Illinois Budget, Bonds

State of Illinois sells $750 million in bonds. The General Obligation bond issuance was announced on Wednesday, November 29. $655 million in Series 2017A bonds were issued for major capital construction projects that include road repair, bridge renewal, and school construction. Illinois is continually issuing new capital construction bonds for transportation and infrastructure upkeep. The 2017A bond package will have a final maturity of 2042 and will bear a true interest cost of 4.33%. The nominal interest cost sometimes differs from the true interest cost, as in this case, when the bonds are priced to market as a slight discount or premium.

$95 million in Series 2017B bonds were issued to finance information technology projects. The Illinois Department of Information Technology, created by executive order issued by Gov. Rauner, has begun a multiyear process to move the State’s information technology (IT) platforms from an obsolescent platform of incompatible mainframes, which is what Rauner’s team found in Springfield when they came into office in January 2015, to a new platform of secure cloud-based data storage and processing. The 2017B bond package will have a final maturity date of 2027 and will carry a true interest cost of 3.71%.

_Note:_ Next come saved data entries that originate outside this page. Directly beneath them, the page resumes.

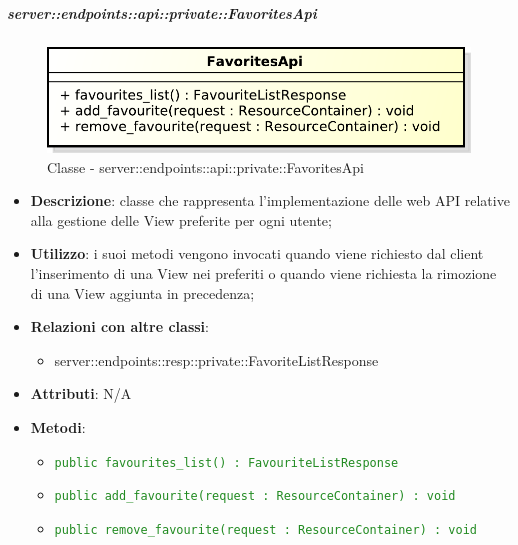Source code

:     \subparagraph{server::endpoints::api::private::FavoritesApi} %
    \label{subp:bdsm_app_server_endpoints_api_private_favoritesapi}
	\begin{figure}[!htbp]
		\centering
		\centerline{\includegraphics[scale=0.6]{./images/server/classes/endpoints/favorites_api.pdf}}
		\caption{Classe - server::endpoints::api::private::FavoritesApi}
	\end{figure}
    \begin{itemize}
      \item \textbf{Descrizione}: classe che rappresenta l'implementazione delle web API relative alla gestione delle View preferite per ogni utente;
      \item \textbf{Utilizzo}: i suoi metodi vengono invocati quando viene richiesto dal client l'inserimento di una View nei preferiti o quando viene richiesta la rimozione di una View aggiunta in precedenza;
      \item \textbf{Relazioni con altre classi}:
        \begin{itemize}
          \item server::endpoints::resp::private::FavoriteListResponse
        \end{itemize}
		\item \textbf{Attributi}: N/A
		\item \textbf{Metodi}:
			\begin{itemize}
				\item \textcolor{forestgreen}{\texttt{public favourites\_list() : FavouriteListResponse}}
				\item \textcolor{forestgreen}{\texttt{public add\_favourite(request : ResourceContainer) : void}}
				\item \textcolor{forestgreen}{\texttt{public remove\_favourite(request : ResourceContainer) : void}}
     	 \end{itemize}
      \end{itemize}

The relatively low interest rates reflect the stabilization of Illinois’ credit ratings. The bonds are rated Baa3 by Moody’s Investors Service, BBB- by S&P Global, and BBB by Fitch Ratings. Illinois’ underwriter was able to show bond buyers that the State has not been marked down to “junk bond” credit rating status. However, Illinois’ continuing pattern of overspending and budget woes meant that the State and its taxpayers still have to pay higher interest rates than other American public-sector borrowers.